**Work instructions:** Here is the task for the records below: repeat exactly the lines from the one with "uma calheta grande" to the one with "The second case", both included, and nothing else.

**Data supplied:**
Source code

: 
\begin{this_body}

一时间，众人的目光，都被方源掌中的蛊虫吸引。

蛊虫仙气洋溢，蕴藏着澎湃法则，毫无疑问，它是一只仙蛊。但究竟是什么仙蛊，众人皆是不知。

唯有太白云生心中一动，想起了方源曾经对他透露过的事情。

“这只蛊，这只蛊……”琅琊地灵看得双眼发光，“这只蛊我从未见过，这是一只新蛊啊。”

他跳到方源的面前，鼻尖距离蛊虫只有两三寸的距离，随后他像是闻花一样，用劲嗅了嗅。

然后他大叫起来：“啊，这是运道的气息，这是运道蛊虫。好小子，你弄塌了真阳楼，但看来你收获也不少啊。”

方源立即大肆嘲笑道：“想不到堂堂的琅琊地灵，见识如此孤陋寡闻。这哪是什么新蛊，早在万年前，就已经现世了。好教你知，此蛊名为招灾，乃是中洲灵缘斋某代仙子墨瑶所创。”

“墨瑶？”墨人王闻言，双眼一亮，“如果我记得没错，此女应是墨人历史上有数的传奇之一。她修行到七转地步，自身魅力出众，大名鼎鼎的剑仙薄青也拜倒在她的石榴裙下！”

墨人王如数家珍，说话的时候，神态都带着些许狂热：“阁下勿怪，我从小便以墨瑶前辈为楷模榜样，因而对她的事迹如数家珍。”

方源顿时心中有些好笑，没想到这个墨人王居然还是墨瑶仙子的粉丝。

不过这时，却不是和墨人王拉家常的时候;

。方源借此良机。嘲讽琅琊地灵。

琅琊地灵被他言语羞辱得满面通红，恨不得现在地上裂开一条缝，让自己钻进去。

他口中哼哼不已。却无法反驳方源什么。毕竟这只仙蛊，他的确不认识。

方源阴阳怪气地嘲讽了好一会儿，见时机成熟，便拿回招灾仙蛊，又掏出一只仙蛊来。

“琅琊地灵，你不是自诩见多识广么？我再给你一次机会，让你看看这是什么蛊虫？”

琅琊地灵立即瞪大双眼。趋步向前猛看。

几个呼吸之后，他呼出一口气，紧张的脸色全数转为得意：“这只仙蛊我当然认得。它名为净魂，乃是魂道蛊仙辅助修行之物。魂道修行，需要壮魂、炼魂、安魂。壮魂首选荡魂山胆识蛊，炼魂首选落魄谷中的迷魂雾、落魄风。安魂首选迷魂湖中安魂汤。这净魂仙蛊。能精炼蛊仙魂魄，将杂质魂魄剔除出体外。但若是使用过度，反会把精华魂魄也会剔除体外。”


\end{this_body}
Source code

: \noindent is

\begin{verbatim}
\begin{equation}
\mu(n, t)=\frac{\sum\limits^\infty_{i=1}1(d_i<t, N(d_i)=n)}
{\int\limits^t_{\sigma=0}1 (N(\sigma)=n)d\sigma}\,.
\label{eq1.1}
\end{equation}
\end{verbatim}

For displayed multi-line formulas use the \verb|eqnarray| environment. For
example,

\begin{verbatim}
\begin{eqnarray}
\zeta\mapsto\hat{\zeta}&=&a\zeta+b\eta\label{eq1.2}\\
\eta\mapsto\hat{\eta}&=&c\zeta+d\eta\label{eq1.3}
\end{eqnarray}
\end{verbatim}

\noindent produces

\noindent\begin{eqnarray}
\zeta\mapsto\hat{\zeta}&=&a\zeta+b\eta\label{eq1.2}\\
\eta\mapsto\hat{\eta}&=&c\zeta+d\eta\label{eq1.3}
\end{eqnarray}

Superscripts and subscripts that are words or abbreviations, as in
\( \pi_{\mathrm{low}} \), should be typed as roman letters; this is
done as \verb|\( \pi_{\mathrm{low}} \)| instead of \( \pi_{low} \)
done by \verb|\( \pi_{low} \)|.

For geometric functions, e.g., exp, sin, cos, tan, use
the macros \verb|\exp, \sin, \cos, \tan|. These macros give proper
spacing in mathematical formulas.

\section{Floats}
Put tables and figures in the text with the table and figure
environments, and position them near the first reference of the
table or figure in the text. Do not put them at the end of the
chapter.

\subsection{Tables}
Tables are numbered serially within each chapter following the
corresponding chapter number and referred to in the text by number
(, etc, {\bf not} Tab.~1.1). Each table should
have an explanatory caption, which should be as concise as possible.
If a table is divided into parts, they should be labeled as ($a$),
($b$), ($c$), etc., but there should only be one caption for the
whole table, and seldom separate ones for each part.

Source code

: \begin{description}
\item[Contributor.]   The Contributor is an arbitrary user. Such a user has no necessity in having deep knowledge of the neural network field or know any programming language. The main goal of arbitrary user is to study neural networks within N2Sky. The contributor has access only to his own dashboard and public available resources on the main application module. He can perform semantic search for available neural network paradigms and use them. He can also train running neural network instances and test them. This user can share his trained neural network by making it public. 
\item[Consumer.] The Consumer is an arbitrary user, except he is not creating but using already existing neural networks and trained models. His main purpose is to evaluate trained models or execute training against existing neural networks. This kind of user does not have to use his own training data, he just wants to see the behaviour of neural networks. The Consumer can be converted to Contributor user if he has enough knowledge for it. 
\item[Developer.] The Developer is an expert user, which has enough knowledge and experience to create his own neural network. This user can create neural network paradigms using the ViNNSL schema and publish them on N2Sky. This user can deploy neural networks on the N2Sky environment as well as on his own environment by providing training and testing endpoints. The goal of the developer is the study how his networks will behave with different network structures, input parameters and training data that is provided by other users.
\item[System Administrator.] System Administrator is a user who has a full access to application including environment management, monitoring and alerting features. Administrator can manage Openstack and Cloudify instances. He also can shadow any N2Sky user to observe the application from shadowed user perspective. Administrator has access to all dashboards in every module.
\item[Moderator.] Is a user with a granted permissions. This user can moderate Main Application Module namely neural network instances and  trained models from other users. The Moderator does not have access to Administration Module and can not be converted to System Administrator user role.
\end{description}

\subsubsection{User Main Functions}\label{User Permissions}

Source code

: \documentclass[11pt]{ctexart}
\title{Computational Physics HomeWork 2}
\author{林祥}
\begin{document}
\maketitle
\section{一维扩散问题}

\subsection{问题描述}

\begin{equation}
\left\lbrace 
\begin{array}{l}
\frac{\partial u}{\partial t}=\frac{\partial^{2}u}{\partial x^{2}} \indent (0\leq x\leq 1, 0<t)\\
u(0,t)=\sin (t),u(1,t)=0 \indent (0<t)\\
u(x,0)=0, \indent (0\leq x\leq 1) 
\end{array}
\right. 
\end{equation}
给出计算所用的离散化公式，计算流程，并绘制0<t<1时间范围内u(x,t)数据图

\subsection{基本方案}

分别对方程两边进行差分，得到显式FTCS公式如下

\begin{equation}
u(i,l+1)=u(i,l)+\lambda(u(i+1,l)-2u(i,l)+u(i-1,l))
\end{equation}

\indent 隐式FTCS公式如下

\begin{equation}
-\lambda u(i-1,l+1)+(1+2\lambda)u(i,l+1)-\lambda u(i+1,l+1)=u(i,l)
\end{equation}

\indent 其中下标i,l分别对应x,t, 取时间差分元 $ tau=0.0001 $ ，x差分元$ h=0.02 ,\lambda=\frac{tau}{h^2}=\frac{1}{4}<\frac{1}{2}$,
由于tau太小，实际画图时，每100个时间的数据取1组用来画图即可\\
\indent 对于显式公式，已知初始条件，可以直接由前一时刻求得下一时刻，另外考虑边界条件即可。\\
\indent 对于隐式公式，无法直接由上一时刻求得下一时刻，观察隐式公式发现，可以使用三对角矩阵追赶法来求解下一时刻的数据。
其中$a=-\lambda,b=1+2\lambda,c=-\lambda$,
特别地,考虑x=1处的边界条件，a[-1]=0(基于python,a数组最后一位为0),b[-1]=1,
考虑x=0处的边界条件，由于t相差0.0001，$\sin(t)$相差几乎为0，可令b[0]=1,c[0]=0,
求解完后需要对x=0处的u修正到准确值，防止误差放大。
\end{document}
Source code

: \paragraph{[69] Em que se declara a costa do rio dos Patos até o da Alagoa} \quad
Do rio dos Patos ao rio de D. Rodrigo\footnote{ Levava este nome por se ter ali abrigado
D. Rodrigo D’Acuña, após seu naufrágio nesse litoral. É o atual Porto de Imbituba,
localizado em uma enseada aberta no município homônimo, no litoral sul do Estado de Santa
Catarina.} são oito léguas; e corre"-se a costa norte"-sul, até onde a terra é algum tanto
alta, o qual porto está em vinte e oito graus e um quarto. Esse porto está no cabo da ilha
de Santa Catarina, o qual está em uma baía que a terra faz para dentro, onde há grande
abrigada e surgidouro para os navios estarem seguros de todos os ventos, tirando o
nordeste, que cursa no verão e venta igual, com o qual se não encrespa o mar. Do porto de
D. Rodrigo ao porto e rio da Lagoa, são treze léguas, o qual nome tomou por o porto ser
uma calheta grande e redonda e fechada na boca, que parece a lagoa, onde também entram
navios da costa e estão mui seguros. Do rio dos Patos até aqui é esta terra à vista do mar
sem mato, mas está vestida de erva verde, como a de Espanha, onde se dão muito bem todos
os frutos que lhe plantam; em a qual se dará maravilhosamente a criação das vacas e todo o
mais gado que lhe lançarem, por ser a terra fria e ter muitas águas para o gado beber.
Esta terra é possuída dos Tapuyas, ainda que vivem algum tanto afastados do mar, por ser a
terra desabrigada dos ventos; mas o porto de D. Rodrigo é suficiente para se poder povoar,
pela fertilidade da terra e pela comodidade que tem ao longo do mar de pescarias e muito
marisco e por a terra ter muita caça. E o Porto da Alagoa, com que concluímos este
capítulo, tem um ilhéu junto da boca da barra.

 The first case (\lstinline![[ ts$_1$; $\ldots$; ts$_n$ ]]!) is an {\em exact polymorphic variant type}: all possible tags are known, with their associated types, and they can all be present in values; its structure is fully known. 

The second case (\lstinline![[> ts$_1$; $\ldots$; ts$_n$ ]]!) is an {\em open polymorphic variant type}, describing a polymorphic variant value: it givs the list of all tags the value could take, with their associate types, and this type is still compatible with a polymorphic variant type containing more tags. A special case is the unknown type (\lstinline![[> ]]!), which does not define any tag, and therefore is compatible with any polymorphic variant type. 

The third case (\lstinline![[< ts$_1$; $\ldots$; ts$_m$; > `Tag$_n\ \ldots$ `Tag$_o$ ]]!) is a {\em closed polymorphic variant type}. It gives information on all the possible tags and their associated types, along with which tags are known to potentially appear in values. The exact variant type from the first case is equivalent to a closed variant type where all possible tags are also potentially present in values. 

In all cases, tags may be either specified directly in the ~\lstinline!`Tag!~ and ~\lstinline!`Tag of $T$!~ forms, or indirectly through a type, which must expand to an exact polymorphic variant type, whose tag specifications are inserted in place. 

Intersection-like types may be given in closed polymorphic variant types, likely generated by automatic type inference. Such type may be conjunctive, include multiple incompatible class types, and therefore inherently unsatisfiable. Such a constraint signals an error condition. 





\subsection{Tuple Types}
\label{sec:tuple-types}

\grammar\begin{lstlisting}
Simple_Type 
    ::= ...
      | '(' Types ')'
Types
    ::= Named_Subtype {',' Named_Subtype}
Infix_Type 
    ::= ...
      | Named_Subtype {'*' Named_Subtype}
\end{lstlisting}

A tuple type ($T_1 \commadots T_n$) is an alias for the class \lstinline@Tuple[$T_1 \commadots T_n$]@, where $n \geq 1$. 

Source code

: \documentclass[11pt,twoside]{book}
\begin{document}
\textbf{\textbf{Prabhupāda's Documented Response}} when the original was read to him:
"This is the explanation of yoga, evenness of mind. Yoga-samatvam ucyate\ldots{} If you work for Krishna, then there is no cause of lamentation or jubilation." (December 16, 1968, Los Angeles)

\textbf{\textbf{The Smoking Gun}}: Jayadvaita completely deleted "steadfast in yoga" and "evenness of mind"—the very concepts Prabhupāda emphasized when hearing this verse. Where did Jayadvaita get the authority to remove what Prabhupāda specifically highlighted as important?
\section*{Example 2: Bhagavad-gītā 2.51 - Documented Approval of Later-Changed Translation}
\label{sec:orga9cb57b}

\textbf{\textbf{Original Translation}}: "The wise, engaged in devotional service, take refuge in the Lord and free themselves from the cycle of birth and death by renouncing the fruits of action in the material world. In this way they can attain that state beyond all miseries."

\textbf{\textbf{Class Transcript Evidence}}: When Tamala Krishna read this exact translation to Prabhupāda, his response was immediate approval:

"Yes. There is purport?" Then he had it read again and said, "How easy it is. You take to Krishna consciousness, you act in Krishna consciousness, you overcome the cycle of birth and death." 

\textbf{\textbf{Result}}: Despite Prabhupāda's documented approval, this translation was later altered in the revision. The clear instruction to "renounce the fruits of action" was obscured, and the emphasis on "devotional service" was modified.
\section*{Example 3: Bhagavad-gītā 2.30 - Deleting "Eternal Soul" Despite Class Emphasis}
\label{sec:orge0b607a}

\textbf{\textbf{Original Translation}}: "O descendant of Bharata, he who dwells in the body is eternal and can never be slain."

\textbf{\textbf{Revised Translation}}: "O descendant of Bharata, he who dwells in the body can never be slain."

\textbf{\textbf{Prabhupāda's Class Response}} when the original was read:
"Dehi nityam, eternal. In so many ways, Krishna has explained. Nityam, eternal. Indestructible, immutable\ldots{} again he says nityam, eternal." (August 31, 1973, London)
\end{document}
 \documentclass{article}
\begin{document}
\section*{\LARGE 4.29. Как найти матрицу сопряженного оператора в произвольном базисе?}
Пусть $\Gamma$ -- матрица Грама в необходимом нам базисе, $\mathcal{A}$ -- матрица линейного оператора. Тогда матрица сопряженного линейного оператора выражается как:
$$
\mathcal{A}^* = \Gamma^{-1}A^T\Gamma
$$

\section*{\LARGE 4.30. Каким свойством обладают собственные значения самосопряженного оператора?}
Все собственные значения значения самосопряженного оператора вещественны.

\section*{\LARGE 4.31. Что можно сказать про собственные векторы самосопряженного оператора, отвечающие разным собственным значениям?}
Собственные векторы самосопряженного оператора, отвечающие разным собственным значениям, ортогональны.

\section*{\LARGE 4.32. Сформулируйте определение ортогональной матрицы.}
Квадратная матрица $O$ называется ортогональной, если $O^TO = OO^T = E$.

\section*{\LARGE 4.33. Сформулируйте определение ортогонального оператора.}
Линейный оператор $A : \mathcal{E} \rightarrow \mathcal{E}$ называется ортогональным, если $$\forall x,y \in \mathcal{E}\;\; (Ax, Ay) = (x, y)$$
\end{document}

**Reply to the exercise:**
uma calheta grande e redonda e fechada na boca, que parece a lagoa, onde também entram
navios da costa e estão mui seguros. Do rio dos Patos até aqui é esta terra à vista do mar
sem mato, mas está vestida de erva verde, como a de Espanha, onde se dão muito bem todos
os frutos que lhe plantam; em a qual se dará maravilhosamente a criação das vacas e todo o
mais gado que lhe lançarem, por ser a terra fria e ter muitas águas para o gado beber.
Esta terra é possuída dos Tapuyas, ainda que vivem algum tanto afastados do mar, por ser a
terra desabrigada dos ventos; mas o porto de D. Rodrigo é suficiente para se poder povoar,
pela fertilidade da terra e pela comodidade que tem ao longo do mar de pescarias e muito
marisco e por a terra ter muita caça. E o Porto da Alagoa, com que concluímos este
capítulo, tem um ilhéu junto da boca da barra.

 The first case (\lstinline![[ ts$_1$; $\ldots$; ts$_n$ ]]!) is an {\em exact polymorphic variant type}: all possible tags are known, with their associated types, and they can all be present in values; its structure is fully known. 

The second case (\lstinline![[> ts$_1$; $\ldots$; ts$_n$ ]]!) is an {\em open polymorphic variant type}, describing a polymorphic variant value: it givs the list of all tags the value could take, with their associate types, and this type is still compatible with a polymorphic variant type containing more tags. A special case is the unknown type (\lstinline![[> ]]!), which does not define any tag, and therefore is compatible with any polymorphic variant type. 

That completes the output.